8 questions to ask before choosing a Property Manager

8 questions to ask before choosing a Property Manager

30 November 2018

All too often, rental property investors don’t evaluate and interview the property management team before deciding to use their services, says property expert Dani Robison at Forbes.com.

Yet, if you want them to manage your property for years and to enjoy a harmonious relationship, you should definitely get them to answer these eight questions before you commit to the relationship,

1. How long have you been in business?

Property management is a tough business. It takes a certain person with great multitasking skills, awesome accounting and sales attributes, and a super-thick skin.

Someone who has been successfully working in property management for more than five years has a track record of being able to not only endure the job, but go through a few rental cycles in their local market to experience both the good and the bad.

2. What are your fees?

The biggest fee, and the one that will occur most often, is the property management fee. This is the fee that most charge on a monthly basis for their services. Depending on the market and the type of property they’re managing, rates may vary.

You will also want to ask about a reletting fee, the fee charged for re-renting a property to a new tenant. Is there a lease renewal fee if your tenant decides to stay? Also, do they collect the property management fee if the property is vacant? All of these will affect your bottom dollar.

3. Is there a standard deviation amount for maintenance?

Maintenance costs can become overwhelming in a rental if not managed well. Some property managers will have a standard deviation amount.

For example, if a repair is less than $250, they do the repair without asking permission and deduct it from your payment. Other property managers will customise this amount for you. Be sure to ask if there is a fee for maintenance in addition to the repair.

Occasionally, some property management teams will charge a flat fee or percent of a repair as a service fee in addition to the repair cost.

4. Will I receive regular reports or is there an online portal I can access?

In our modern world of information at your fingertips, most property management companies will offer an owner portal you can log into and see updates, account status, and more. If they don’t offer this, be sure to find out how often you will receive reports on your property.

Although property managers are there to alleviate the work you have to do yourself, you still want to keep an eye on your investment and make sure everything is running smoothly.

5. How often do you perform inspections?

The minimum should be annually. Ideally, there would be a property inspection every six months.

Inspections are very important. You want to make sure your tenant is clean and keeping the property well-maintained. These inspections can find issues that the tenant isn’t reporting like a leak in the roof, a constantly running toilet or their poor housekeeping.

Not finding out about these issues early on can be costly later.

6. What are your rental criteria for tenants?

Standard checks are criminal background, credit history, and employment/income verification. Almost every company will do these. However, what income are they requiring? Are they looking for a certain credit score? Understand these points so you will be comfortable with the tenants being approved. Some items can be customisable as long as they don’t impede on local tenancy laws.

Be sure to ask about deposits as well. Are they requiring first and last month’s rent and a deposit or just a deposit? How much is the deposit? Not all property managers collect one month’s rent as a deposit. Some may collect less. This could become very important when your tenant moves out after causing damage.
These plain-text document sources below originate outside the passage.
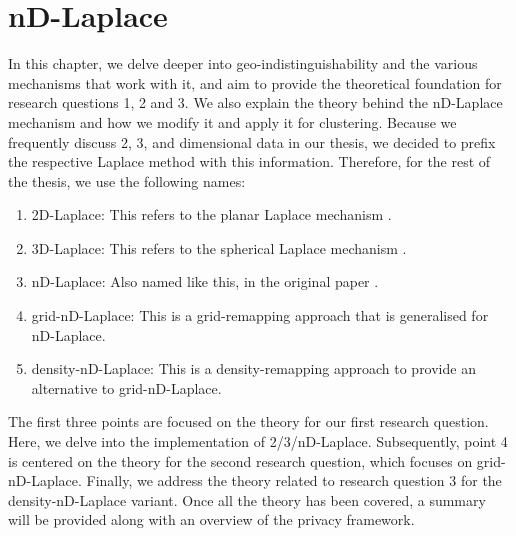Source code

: \chapter{nD-Laplace}
In this chapter, we delve deeper into geo-indistinguishability and the various mechanisms that work with it, and aim to provide the theoretical foundation for research questions 1, 2 and 3.
We also explain the theory behind the nD-Laplace mechanism and how we modify it and apply it for clustering.
Because we frequently discuss 2, 3, and dimensional data in our thesis, we decided to prefix the respective Laplace method with this information.
Therefore, for the rest of the thesis, we use the following names:
\begin{enumerate}
  \item 2D-Laplace: This refers to the planar Laplace mechanism \citep{DBLP:journals/corr/abs-1212-1984}.
  \item 3D-Laplace: This refers to the spherical Laplace mechanism \citep{9646489}.
  \item nD-Laplace: Also named like this, in the original paper \citep{fernandes_generalised_2019}.
  \item grid-nD-Laplace: This is a grid-remapping approach that is generalised for nD-Laplace.
  \item density-nD-Laplace: This is a density-remapping approach to provide an alternative to grid-nD-Laplace.
\end{enumerate}
The first three points are focused on the theory for our first research question. Here, we delve into the implementation of 2/3/nD-Laplace. Subsequently, point 4 is centered on the theory for the second research question, which focuses on grid-nD-Laplace. Finally, we address the theory related to research question 3 for the density-nD-Laplace variant. Once all the theory has been covered, a summary will be provided along with an overview of the privacy framework.
\printnomenclature



\newpage

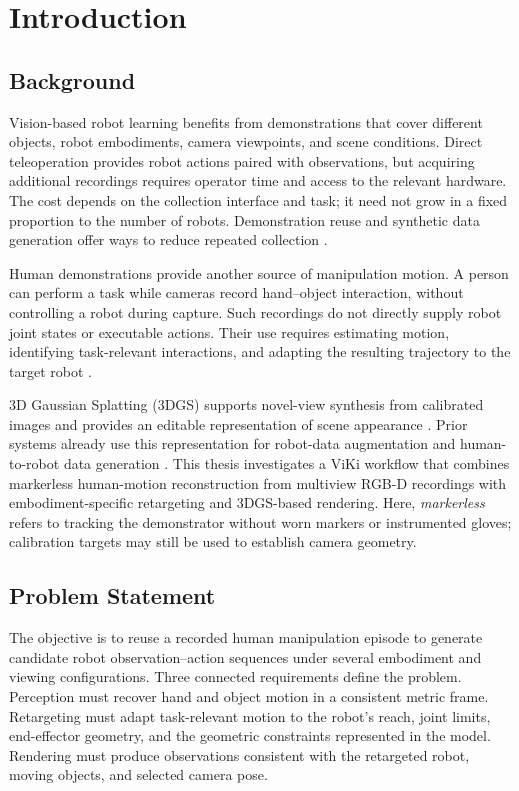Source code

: \chapter{Introduction}
\label{ch:intro}

\section{Background}
\label{sec:background}

Vision-based robot learning benefits from demonstrations that cover different
objects, robot embodiments, camera viewpoints, and scene conditions. Direct
teleoperation provides robot actions paired with observations, but acquiring
additional recordings requires operator time and access to the relevant
hardware. The cost depends on the collection interface and task; it need not
grow in a fixed proportion to the number of robots. Demonstration reuse and
synthetic data generation offer ways to reduce repeated collection
\cite{mimicgen, real2render2real}.

Human demonstrations provide another source of manipulation motion. A person
can perform a task while cameras record hand--object interaction, without
controlling a robot during capture. Such recordings do not directly supply
robot joint states or executable actions. Their use requires estimating motion,
identifying task-relevant interactions, and adapting the resulting trajectory
to the target robot \cite{dexmv, okami}.

3D Gaussian Splatting (3DGS) supports novel-view synthesis from calibrated
images and provides an editable representation of scene appearance
\cite{gaussiansplatting}. Prior systems already use this representation for
robot-data augmentation and human-to-robot data generation
\cite{robosplat, real2render2real, robopaint}.
This thesis investigates a ViKi workflow that combines markerless human-motion
reconstruction from multiview RGB-D recordings with embodiment-specific
retargeting and 3DGS-based rendering. Here, \emph{markerless} refers to tracking
the demonstrator without worn markers or instrumented gloves; calibration
targets may still be used to establish camera geometry.

\section{Problem Statement}
\label{sec:problem}

The objective is to reuse a recorded human manipulation episode to generate
candidate robot observation--action sequences under several embodiment and
viewing configurations. Three connected requirements define the problem.
Perception must recover hand and object motion in a consistent metric frame.
Retargeting must adapt task-relevant motion to the robot's reach, joint limits,
end-effector geometry, and the geometric constraints represented in the model.
Rendering must produce observations consistent with the retargeted robot,
moving objects, and selected camera pose.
7. What is the average vacancy rate for the market?

As mentioned, a seasoned property manager with a few years under their belt can provide information on what the cycles are like in the market you are investing in. Right now, the vacancy rate may be at 3 per cent, but just a few years ago when things weren’t great, they were at 8 per cent. This will help you plan for the future if things go sour.

In addition to vacancy rates, find out how quick their turnaround time is when a tenant moves out. Timelines will vary based on how your prior tenant left the property. However, you can find out how long it takes them to rent a property once it’s ready. Should you be prepared to go one month without income from your property or only a week? That can make a huge difference.
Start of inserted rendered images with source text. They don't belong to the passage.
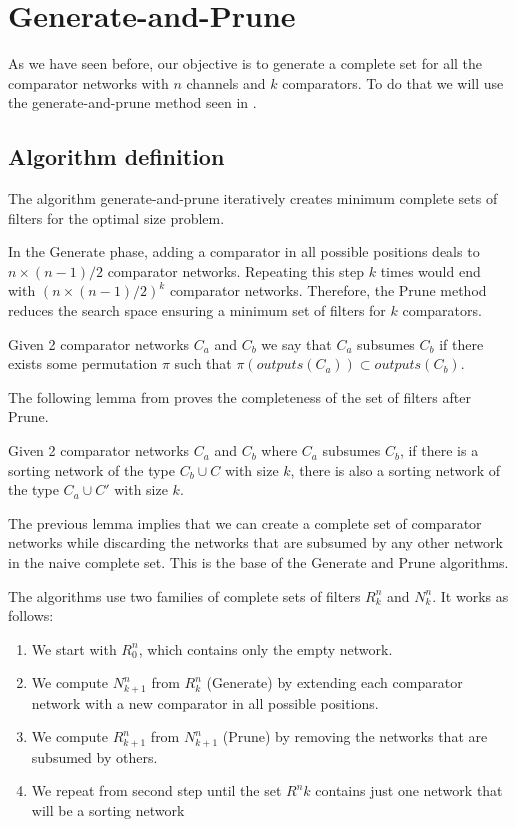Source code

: \documentclass[../main.tex]{subfiles}
\begin{document}
	\section{Generate-and-Prune}
	As we have seen before, our objective is to generate a complete set for all the comparator networks with $n$ channels and $k$ comparators. To do that we will use the generate-and-prune method seen in \cite{sortingnineinputs}.
	
	\subsection{Algorithm definition}
	The algorithm generate-and-prune iteratively creates minimum complete sets of filters for the optimal size problem.
	
	In the Generate phase, adding a comparator in all possible positions deals to $n\times(n-1)/2$ comparator networks. Repeating this step $k$ times would end with $(n\times(n-1)/2)^k$ comparator networks. Therefore, the Prune method reduces the search space ensuring a minimum set of filters for $k$ comparators.
	
	\begin{definition}
		Given 2 comparator networks $C_a$ and $C_b$ we say that $C_a$ subsumes $C_b$ if there exists some permutation $\pi$ such that \newline $\pi (outputs(C_a)) \subset outputs(C_b)$.
	\end{definition}
	
	The following lemma from \cite{sortingnineinputs} proves the completeness of the set of filters after Prune.
	
	\begin{lemma}
		Given 2 comparator networks $C_a$ and $C_b$ where $C_a$ subsumes $C_b$, if there is a sorting network of the type $C_b \cup C$ with size $k$, there is also a sorting network of the type $C_a \cup C'$ with size $k$.
	\end{lemma}

	The previous lemma implies that we can create a complete set of comparator networks while discarding the networks that are subsumed by any other network in the naive complete set. This is the base of the Generate and Prune algorithms.
	
	The algorithms use two families of complete sets of filters $R^n_k$ and $N^n_k$. It works as follows:
	
	\begin{enumerate}
		\item We start with $R^n_0$, which contains only the empty network.
		\item We compute $N^n_{k+1}$ from $R^n_k$ (Generate) by extending each comparator network with a new comparator in all possible positions.
		\item We compute $R^n_{k+1}$ from $N^n_{k+1}$ (Prune) by removing the networks that are subsumed by others.
		\item We repeat from second step until the set $R^{n}{k}$ contains just one network that will be a sorting network
	\end{enumerate}
\end{document}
8. What is your arrangement with the turnkey company?

If you’re using a turnkey provider to purchase your property, they likely have property management setup. Be sure to find out if they’re in-house, third party, or hybrid.

In-house property management may ease communication and the turnkey provider will have direct oversight.
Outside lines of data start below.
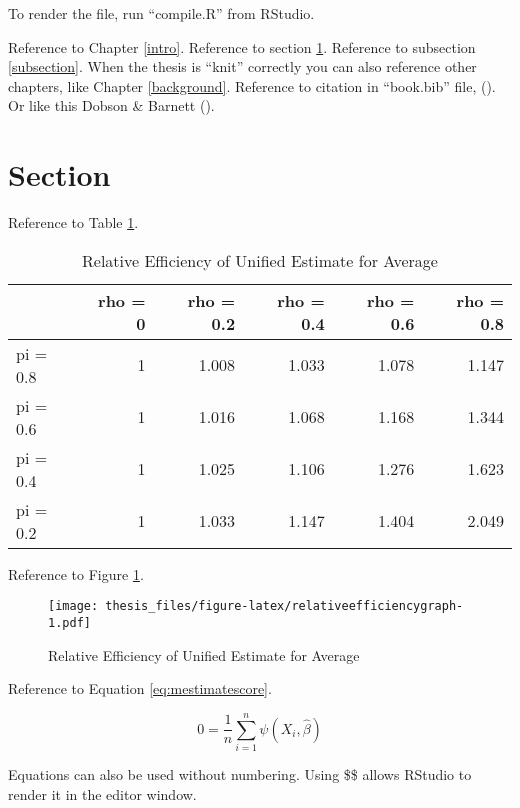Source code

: \documentclass[
  12pt,
  openany, oneside]{book}
\theoremstyle{definition}
\theoremstyle{definition}
\theoremstyle{definition}
\theoremstyle{definition}
\theoremstyle{remark}
\begin{document}
To render the file, run ``compile.R'' from RStudio.

Reference to Chapter \ref{intro}. Reference to section \ref{section}. Reference to subsection \ref{subsection}. When the thesis is ``knit'' correctly you can also reference other chapters, like Chapter \ref{background}. Reference to citation in ``book.bib'' file, (). Or like this Dobson \& Barnett ().

\section{Section}\label{section}

Reference to Table \ref{tab:relativeefficiencytab}.

\begin{table}

\caption{\label{tab:relativeefficiencytab}Relative Efficiency of Unified Estimate for Average}
\centering
\begin{tabular}[t]{l|r|r|r|r|r}
\hline
  & rho = 0 & rho = 0.2 & rho = 0.4 & rho = 0.6 & rho = 0.8\\
\hline
pi = 0.8 & 1 & 1.008 & 1.033 & 1.078 & 1.147\\
\hline
pi = 0.6 & 1 & 1.016 & 1.068 & 1.168 & 1.344\\
\hline
pi = 0.4 & 1 & 1.025 & 1.106 & 1.276 & 1.623\\
\hline
pi = 0.2 & 1 & 1.033 & 1.147 & 1.404 & 2.049\\
\hline
\end{tabular}
\end{table}

Reference to Figure \ref{fig:relativeefficiencygraph}.

\begin{figure}
\centering
\texttt{[image: thesis\_files/figure-latex/relativeefficiencygraph-1.pdf]}
\caption{\label{fig:relativeefficiencygraph}Relative Efficiency of Unified Estimate for Average}
\end{figure}

Reference to Equation \eqref{eq:mestimatescore}.

\begin{equation}
0 = \frac{1}{n}\sum_{i=1}^n \psi(X_i,\hat{\beta})
\label{eq:mestimatescore}
\end{equation}

Equations can also be used without numbering. Using \$\$ allows RStudio to render it in the editor window.
\end{document}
If they’re third party, this could create service issues as there is no direct oversight from your turnkey provider.

Hybrid models attempt to blend those two. Hybrid property management is technically and legally third party, however, they have some oversight from the turnkey company. Often with hybrid models, you’re getting a more seasoned property manager which is a positive.

If you’re using a turnkey company to purchase your next real estate investment property, you must interview the property management team as part of your due diligence.

Long after the sales team has closed the deal with you, you will be working with the management team for years and years to come. Make sure it’s a relationship that will be a win-win for everyone.